PROBLEM TO WORK ON: For the word "working", state the number of lines in the data that contain it, and nothing else.

INPUT RECORDS:
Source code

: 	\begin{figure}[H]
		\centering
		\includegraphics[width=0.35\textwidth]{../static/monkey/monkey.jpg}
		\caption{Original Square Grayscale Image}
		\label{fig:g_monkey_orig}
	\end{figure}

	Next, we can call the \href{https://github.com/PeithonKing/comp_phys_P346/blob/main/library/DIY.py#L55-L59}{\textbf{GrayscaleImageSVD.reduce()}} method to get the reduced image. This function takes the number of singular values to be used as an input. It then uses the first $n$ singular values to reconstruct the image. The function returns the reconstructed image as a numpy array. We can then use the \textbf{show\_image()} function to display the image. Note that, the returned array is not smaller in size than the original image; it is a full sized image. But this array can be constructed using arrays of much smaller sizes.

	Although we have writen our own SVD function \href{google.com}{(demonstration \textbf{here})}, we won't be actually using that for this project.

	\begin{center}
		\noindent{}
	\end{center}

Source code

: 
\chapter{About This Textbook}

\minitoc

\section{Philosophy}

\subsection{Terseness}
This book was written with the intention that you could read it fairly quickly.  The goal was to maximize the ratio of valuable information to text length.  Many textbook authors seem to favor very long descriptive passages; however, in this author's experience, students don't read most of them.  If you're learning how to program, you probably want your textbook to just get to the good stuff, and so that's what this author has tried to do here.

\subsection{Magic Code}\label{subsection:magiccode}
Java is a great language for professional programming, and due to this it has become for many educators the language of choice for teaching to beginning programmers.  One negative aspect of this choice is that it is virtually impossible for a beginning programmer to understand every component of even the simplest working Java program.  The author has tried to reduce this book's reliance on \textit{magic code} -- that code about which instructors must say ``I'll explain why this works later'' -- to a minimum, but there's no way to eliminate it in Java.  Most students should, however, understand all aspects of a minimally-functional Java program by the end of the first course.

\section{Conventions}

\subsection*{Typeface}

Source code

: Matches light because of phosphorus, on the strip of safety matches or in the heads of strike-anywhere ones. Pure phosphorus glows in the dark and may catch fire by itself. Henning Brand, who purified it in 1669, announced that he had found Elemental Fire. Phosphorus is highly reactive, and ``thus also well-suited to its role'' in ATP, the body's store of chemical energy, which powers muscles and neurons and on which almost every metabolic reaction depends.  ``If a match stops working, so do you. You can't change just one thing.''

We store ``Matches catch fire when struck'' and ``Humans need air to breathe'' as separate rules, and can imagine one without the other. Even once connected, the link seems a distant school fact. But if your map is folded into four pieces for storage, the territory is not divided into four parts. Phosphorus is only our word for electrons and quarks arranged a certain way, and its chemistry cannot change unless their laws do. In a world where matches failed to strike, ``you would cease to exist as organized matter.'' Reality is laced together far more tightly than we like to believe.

ANSWER SPACE: 2